How should we design our partition key and queries to avoid clients all hitting the same partitions and/or high RU usage?
If we use just CustomerId as the partition key, we would eventually run over the 10GB limit for a logical partition, and if we use EventId, then querying becomes inefficient (would result in a cross-partition query, and high RU usage, which we'd like to avoid).
Another idea would be to group documents into blocks. i.e. PartitionKey = int(EventId / PartitionSize). This would result in all clients hitting the latest partition(s), which presumably would result in poor performance and throttling.
If we use a combined PartitionKey of CustomerId and int(EventId / PartitionSize), then it's not clear to me how we would avoid a cross-partition query to retrieve the correct set of documents.
Edit:
Clarification of a couple of points:
Clients will access the events by specifying a list of CustomerId's, the last EventId they received, and a maximum number of records to retrieve.
For this reason, the use of EventId alone won't perform well, as it will result in a cross partition query (i.e. WHERE EventId > LastEventId).
The system will probably be writing on the order of 1GB a day, in 15 minute increments.
It's hard to know what the read volume will be, but I'd guess probably moderate, with maybe a few thousand clients polling the API at regular intervals.
So first thing first, logical partitions size limit has now been increased to 20GB, please see here.
You can use EventID as a partition as well, as you have limit of logical partition's size in GB but you have no limit on amount of logical partitions. So using EventID is fine, you will get a point to point read which is very fast if you query using the EventID. Now you mention using this way you will have to do cross-partition queries, can you explain how?
Few things to keep in mind though, Cosmos DB is not really meant for storing this kind of Log based data as it stores everything in SSDs so please calculate how much is your 1 document size and how many in a second would you have to store then how much in a day to how much in a month. You can use TTL to delete from Cosmos when done though and for long term storage store it in Azure BLOB Storage and for fast retrievals use Azure Search to query the data in BLOB by using CustomerID and EventID in your search query.
How should we design our partition key and queries to avoid clients all hitting the same partitions and/or high RU usage?
I faced a similar issue some time back and a PartitionKey with customerId + datekey e.g. cust1_20200920 worked well for me.
I created the date key as 20200920 (YYYYMMDD), but you can choose to ignore the date part or even the month (cust1_202009 /cust1_2020), based on your query requirement.
Also, IMO, if there are multiple known PartitionKeys at a query time it's kind of a good thing. For example, if you keep YYYYMM as the PartitionKey and want to get data for 4 months, you can run 4 queries in parallel and combine the data. Which is faster if you have many clients and these Partition Keys are distributed among multiple physical partitions.
On a separate note, Cosmos Db has recently introduced an analytical store for the transactional data which can be useful for your use case.
More about it here - https://learn.microsoft.com/en-us/azure/cosmos-db/analytical-store-introduction
One approach is using multiple Cosmos containers as "hot/cold" tiers with different partitioning. We could use two containers:
Recent: all writes and all queries for recent items go here. Partitioned by CustomerId.

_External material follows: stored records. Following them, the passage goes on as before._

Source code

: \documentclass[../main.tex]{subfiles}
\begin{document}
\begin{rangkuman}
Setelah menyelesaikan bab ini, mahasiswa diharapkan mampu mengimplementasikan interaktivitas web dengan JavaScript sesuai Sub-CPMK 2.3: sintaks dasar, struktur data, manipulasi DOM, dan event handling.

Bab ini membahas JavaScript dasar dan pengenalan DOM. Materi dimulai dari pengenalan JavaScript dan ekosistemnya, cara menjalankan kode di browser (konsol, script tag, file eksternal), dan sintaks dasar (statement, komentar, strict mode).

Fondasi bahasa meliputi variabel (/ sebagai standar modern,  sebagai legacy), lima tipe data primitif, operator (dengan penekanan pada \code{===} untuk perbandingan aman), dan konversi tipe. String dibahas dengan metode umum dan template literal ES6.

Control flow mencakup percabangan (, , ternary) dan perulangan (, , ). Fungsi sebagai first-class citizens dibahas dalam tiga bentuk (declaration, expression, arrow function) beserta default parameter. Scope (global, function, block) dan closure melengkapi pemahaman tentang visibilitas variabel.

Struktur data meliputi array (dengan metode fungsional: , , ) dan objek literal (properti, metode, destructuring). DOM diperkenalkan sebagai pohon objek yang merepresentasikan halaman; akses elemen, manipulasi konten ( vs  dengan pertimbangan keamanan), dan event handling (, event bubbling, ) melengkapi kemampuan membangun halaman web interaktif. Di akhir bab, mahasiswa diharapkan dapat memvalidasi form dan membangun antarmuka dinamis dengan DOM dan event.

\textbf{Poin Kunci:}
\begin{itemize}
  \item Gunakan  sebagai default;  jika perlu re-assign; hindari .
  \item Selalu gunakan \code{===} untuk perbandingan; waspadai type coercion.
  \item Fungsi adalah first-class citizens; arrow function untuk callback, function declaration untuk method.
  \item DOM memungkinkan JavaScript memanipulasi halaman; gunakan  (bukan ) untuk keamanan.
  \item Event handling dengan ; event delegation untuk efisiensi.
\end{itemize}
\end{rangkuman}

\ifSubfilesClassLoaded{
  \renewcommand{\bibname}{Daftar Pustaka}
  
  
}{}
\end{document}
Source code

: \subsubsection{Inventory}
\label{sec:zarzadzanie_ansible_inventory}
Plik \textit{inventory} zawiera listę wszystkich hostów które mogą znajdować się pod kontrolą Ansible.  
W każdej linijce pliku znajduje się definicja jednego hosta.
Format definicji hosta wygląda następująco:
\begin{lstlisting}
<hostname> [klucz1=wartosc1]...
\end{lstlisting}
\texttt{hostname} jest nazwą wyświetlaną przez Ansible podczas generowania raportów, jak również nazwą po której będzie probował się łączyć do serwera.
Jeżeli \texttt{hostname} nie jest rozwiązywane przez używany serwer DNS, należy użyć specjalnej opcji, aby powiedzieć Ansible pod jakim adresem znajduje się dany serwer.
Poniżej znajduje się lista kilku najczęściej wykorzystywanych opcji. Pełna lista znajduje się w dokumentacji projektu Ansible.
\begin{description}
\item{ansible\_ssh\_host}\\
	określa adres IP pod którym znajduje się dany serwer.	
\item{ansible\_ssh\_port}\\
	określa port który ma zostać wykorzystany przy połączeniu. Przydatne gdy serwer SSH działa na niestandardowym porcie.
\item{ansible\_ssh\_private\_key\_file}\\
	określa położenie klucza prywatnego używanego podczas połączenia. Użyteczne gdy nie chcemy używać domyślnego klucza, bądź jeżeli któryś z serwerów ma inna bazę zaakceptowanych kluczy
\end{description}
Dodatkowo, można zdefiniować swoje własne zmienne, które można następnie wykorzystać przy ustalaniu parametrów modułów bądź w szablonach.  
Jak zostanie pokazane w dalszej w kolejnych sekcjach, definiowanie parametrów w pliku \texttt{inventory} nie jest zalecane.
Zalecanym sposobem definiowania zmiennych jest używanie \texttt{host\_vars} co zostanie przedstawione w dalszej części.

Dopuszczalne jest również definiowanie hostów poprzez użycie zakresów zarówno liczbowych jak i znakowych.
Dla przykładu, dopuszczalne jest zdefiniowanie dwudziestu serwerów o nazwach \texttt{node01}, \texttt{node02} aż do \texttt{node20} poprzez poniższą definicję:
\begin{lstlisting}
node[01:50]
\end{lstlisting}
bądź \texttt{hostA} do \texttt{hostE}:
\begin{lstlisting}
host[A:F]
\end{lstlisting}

Archive: all items are copied here for long term storage and access. Partitioned by CustomerId + timespan (e.g. partition per calendar month)

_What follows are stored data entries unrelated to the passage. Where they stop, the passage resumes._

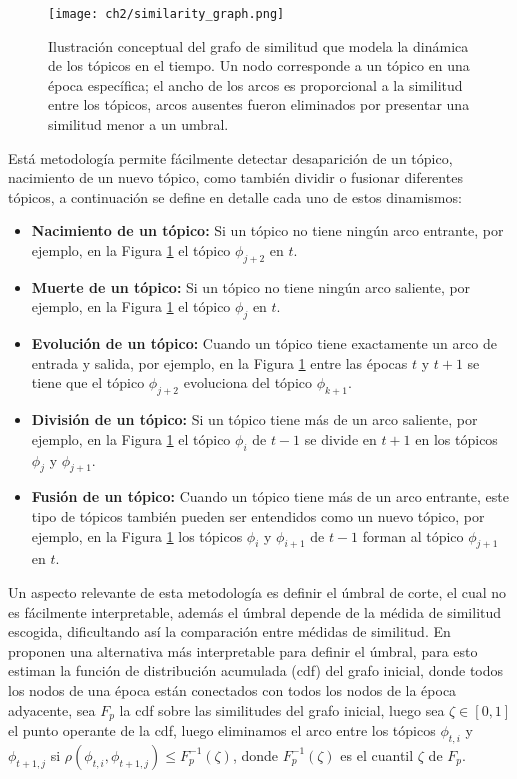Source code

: \documentclass[letterpaper,12pt,oneside]{book} %
\begin{document}
\begin{figure}
    \centering
    \texttt{[image: ch2/similarity\_graph.png]}
    \caption{Ilustración conceptual del grafo de similitud que modela la dinámica de los tópicos en el tiempo. Un nodo corresponde a un tópico en una época específica; el ancho de los arcos es proporcional a la similitud entre los tópicos, arcos ausentes fueron eliminados por presentar una similitud menor a un umbral.}
    \label{img:graph}
\end{figure}

Está metodología permite fácilmente detectar desaparición de un tópico, nacimiento de un nuevo tópico, como también dividir o fusionar diferentes tópicos, a continuación se define en detalle cada uno de estos dinamismos:

\begin{itemize}
    \item \textbf{Nacimiento de un tópico:} Si un tópico no tiene ningún arco entrante, por ejemplo, en la Figura \ref{img:graph} el tópico $\phi_{j+2}$ en $t$.
    \item \textbf{Muerte de un tópico:} Si un tópico no tiene ningún arco saliente, por ejemplo, en la Figura \ref{img:graph} el tópico $\phi_{j}$ en $t$.
    \item \textbf{Evolución de un tópico:} Cuando un tópico tiene exactamente un arco de entrada y salida, por ejemplo, en la Figura \ref{img:graph} entre las épocas $t$ y $t+1$ se tiene que el tópico $\phi_{j+2}$ evoluciona del tópico $\phi_{k+1}$.
    \item \textbf{División de un tópico:} Si un tópico tiene más de un arco saliente, por ejemplo, en la Figura \ref{img:graph} el tópico $\phi_{i}$ de $t-1$ se divide en $t+1$ en los tópicos $\phi_{j}$ y $\phi_{j+1}$.
    \item \textbf{Fusión de un tópico:} Cuando un tópico tiene más de un arco entrante, este tipo de tópicos también pueden ser entendidos como un nuevo tópico, por ejemplo, en la Figura \ref{img:graph} los tópicos $\phi_{i}$ y $\phi_{i+1}$ de $t-1$ forman al tópico $\phi_{j+1}$ en $t$.
\end{itemize}

Un aspecto relevante de esta metodología es definir el úmbral de corte, el cual no es fácilmente interpretable, además el úmbral depende de la médida de similitud escogida, dificultando así la comparación entre médidas de similitud. En \cite{beykikhoshk2018discovering} proponen una alternativa más interpretable para definir el úmbral, para esto estiman la función de distribución acumulada (cdf) del grafo inicial, donde todos los nodos de una época están conectados con todos los nodos de la época adyacente, sea $F_{p}$ la cdf sobre las similitudes del grafo inicial, luego sea $\zeta \in [0,1]$ el punto operante de la cdf, luego eliminamos el arco entre los tópicos $\phi_{t,i}$ y $\phi_{t+1,j}$ si $\rho(\phi_{t,i}, \phi_{t+1,j})\leq F_{p}^{-1}(\zeta)$, donde  $F_{p}^{-1}(\zeta)$ es el cuantil $\zeta$ de $F_{p}$.
\end{document}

The Recent container would provide single partition queries by customer. Data growth per partition would be limited either by setting reasonable TTL during creation, or using a separate maintenance job (perhaps Azure Function on timer) to delete items when they are no longer candidates for recent-item queries.
A Change Feed processor, implemented by an Azure Function or otherwise, would trigger on each creation in Recent and make a copy into Archive. This copy would have partition key combining the customer ID and date range as appropriate to limit the partition size.
This scheme should provide efficient recent-item queries from Recent and safe long-term storage in Archive, with reasonable Archive query efficiency given a desired date range. The main downside is two writes for each item (one for each container) -- but that's the tradeoff for efficient polling. Whether this tradeoff is worthwhile is probably best determined by simulating the load and observing performance.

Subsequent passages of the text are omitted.